By Alister Doyle, Environment Correspondent
BERGEN, Norway (Reuters) - European nations agreed on Friday to set up fishing-free zones in remote parts of the Atlantic Ocean in the world's first high seas network of protected areas beyond the control of national governments.
Environment ministers from 15 European states, forming the OSPAR group overseeing the North-East Atlantic, said they would seek recognition of the six areas at the United Nations and from the United States and Canada on the other side of the ocean.
"This is a historic step," Norwegian Environment Minister Erik Solheim told Reuters after the September 23-24 talks in Bergen, West Norway. "We will try to inspire other nations to do the same, like in the Indian ocean, the Pacific and other oceans."
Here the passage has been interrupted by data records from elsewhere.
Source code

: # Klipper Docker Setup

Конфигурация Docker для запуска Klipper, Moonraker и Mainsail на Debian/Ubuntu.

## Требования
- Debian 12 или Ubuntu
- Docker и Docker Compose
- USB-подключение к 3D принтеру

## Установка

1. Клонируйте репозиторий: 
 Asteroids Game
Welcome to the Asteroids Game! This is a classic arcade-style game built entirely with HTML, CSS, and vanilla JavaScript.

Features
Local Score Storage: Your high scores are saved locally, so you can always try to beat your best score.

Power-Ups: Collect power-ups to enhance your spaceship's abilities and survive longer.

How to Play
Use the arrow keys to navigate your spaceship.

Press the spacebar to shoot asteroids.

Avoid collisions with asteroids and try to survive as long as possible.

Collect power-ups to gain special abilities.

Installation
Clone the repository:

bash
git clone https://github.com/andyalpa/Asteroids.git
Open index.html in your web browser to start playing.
"It will give a new level of protection to species living in the mid-Atlantic," he said. Species include whales, sharks, rays, orange roughy and cold-water corals.
Protection might mean permanent bans on fishing or seabed drilling or mining, perhaps even restrictions on shipping.
The six zones, covering a total 285,000 sq kms (110,000 sq miles) or an area equivalent in size to Italy or the U.S. state of Arizona, are mainly north of the Azores and west of Ireland.
European Environment Commissioner Janez Potocnik also praised the deal as "a ground-breaking initiative."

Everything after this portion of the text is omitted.